══ Dataset excerpts ══
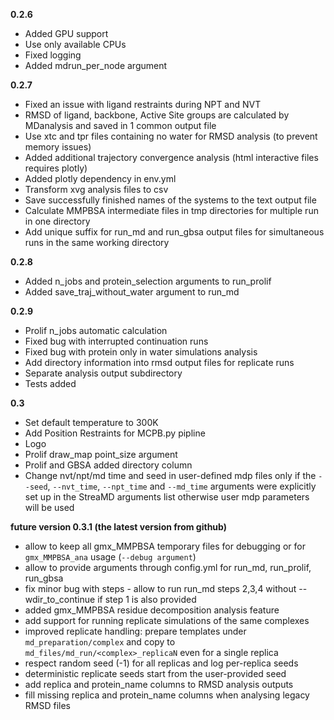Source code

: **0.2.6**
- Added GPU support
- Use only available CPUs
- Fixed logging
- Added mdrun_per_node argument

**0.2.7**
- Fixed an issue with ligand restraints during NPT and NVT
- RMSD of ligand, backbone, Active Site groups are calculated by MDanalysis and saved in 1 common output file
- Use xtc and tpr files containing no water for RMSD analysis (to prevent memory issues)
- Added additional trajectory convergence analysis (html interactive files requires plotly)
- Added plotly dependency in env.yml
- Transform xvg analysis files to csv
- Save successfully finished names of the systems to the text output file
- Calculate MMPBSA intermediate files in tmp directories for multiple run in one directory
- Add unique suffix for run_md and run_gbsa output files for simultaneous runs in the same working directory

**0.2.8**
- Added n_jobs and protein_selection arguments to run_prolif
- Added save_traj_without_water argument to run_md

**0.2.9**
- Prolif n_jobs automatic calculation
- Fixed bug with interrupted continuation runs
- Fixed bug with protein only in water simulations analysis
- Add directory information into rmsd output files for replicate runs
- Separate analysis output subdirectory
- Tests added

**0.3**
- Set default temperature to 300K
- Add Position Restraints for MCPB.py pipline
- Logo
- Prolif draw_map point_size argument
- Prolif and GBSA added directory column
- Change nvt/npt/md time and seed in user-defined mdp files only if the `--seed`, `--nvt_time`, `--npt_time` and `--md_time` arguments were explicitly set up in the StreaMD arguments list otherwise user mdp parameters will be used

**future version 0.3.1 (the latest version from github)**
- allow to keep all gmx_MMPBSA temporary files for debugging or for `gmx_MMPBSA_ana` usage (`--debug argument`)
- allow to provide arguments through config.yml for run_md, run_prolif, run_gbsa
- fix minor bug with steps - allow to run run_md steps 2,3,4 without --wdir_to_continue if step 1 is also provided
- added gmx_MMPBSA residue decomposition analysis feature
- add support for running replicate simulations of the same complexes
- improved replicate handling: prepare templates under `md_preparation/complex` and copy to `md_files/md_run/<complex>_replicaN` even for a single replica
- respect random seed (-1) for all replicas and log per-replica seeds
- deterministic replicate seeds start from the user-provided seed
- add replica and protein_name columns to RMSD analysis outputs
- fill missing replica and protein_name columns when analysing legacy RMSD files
═══
══ Dataset excerpts ══
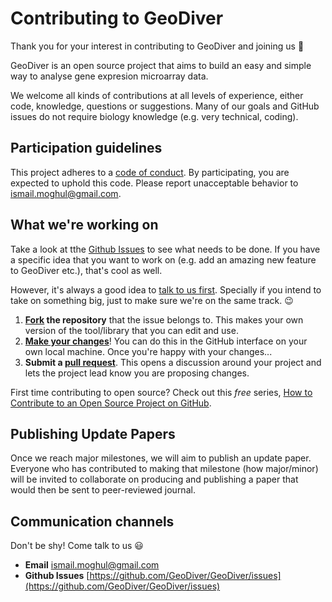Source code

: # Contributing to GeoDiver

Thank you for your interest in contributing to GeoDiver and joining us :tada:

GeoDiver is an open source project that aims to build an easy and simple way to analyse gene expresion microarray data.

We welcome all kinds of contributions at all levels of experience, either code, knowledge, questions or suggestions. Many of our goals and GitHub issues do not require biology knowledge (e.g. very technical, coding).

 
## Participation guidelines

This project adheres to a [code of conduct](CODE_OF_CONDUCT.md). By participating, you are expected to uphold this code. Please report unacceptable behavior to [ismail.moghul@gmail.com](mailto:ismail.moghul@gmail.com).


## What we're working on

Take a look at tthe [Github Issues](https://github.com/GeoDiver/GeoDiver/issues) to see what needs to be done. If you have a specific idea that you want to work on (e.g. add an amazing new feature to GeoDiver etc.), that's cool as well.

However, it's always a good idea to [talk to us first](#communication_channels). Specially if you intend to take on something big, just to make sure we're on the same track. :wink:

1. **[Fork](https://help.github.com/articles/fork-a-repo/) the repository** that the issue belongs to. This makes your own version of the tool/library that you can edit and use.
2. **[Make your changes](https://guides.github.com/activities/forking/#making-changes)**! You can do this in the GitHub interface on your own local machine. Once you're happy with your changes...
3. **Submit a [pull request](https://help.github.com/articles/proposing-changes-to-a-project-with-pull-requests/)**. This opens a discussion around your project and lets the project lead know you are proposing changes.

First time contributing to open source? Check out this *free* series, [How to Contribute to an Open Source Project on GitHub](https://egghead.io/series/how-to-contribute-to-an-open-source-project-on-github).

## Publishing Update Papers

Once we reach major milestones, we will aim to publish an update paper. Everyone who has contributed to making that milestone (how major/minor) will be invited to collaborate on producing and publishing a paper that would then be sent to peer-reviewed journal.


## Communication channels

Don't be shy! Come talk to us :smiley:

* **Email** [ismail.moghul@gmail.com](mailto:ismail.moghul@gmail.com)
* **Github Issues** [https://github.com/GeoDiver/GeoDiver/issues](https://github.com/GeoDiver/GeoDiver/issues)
═══
══ Dataset excerpts ══
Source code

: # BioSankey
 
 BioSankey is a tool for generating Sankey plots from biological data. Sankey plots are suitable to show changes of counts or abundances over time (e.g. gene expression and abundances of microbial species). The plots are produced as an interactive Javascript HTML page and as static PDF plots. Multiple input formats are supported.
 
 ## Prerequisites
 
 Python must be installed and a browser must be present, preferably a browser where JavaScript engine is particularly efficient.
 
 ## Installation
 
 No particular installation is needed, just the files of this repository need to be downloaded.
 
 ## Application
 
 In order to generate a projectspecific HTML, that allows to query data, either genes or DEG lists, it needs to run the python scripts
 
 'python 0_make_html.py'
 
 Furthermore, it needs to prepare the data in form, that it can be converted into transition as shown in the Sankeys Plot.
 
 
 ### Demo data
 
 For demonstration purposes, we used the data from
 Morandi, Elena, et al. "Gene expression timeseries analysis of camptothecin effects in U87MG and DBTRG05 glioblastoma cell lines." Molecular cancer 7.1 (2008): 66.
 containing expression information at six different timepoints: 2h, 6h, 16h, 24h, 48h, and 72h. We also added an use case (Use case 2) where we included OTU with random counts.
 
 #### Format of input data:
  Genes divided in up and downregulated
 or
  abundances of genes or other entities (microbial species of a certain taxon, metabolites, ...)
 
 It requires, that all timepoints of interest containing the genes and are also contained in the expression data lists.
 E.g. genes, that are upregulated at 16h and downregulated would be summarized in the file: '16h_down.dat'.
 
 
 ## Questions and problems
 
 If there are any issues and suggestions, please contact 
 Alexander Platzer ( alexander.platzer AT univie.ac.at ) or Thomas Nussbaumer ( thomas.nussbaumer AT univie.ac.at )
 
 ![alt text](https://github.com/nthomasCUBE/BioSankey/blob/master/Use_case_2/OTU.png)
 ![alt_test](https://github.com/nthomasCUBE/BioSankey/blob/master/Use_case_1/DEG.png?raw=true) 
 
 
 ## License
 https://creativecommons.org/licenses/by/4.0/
═══
| Task requirements |
From the listing above, the lines starting with the one that has "- Added additional" and running through the one that has "- fill missing" should be copied exactly, ends included.

| Task result |
- Added additional trajectory convergence analysis (html interactive files requires plotly)
- Added plotly dependency in env.yml
- Transform xvg analysis files to csv
- Save successfully finished names of the systems to the text output file
- Calculate MMPBSA intermediate files in tmp directories for multiple run in one directory
- Add unique suffix for run_md and run_gbsa output files for simultaneous runs in the same working directory

**0.2.8**
- Added n_jobs and protein_selection arguments to run_prolif
- Added save_traj_without_water argument to run_md

**0.2.9**
- Prolif n_jobs automatic calculation
- Fixed bug with interrupted continuation runs
- Fixed bug with protein only in water simulations analysis
- Add directory information into rmsd output files for replicate runs
- Separate analysis output subdirectory
- Tests added

**0.3**
- Set default temperature to 300K
- Add Position Restraints for MCPB.py pipline
- Logo
- Prolif draw_map point_size argument
- Prolif and GBSA added directory column
- Change nvt/npt/md time and seed in user-defined mdp files only if the `--seed`, `--nvt_time`, `--npt_time` and `--md_time` arguments were explicitly set up in the StreaMD arguments list otherwise user mdp parameters will be used

**future version 0.3.1 (the latest version from github)**
- allow to keep all gmx_MMPBSA temporary files for debugging or for `gmx_MMPBSA_ana` usage (`--debug argument`)
- allow to provide arguments through config.yml for run_md, run_prolif, run_gbsa
- fix minor bug with steps - allow to run run_md steps 2,3,4 without --wdir_to_continue if step 1 is also provided
- added gmx_MMPBSA residue decomposition analysis feature
- add support for running replicate simulations of the same complexes
- improved replicate handling: prepare templates under `md_preparation/complex` and copy to `md_files/md_run/<complex>_replicaN` even for a single replica
- respect random seed (-1) for all replicas and log per-replica seeds
- deterministic replicate seeds start from the user-provided seed
- add replica and protein_name columns to RMSD analysis outputs
- fill missing replica and protein_name columns when analysing legacy RMSD files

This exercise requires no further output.